What to do. Search the records for "code" and copy each line that holds it.

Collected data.

--------------------------------

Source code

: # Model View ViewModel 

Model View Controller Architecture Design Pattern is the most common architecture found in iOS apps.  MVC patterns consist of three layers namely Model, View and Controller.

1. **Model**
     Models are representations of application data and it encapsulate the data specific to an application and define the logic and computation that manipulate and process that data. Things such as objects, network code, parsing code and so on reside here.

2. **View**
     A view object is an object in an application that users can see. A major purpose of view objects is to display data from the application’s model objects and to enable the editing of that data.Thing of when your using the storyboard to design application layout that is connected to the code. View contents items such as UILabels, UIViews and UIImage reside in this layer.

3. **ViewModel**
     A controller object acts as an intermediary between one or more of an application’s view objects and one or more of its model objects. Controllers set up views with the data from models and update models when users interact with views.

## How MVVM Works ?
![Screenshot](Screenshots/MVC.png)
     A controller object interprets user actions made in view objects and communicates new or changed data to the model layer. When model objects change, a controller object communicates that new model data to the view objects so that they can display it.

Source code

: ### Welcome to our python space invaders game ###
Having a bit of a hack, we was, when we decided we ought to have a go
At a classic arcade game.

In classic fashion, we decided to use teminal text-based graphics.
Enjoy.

--------------------------------

Task output.
Source code
     Models are representations of application data and it encapsulate the data specific to an application and define the logic and computation that manipulate and process that data. Things such as objects, network code, parsing code and so on reside here.
     A view object is an object in an application that users can see. A major purpose of view objects is to display data from the application’s model objects and to enable the editing of that data.Thing of when your using the storyboard to design application layout that is connected to the code. View contents items such as UILabels, UIViews and UIImage reside in this layer.
Source code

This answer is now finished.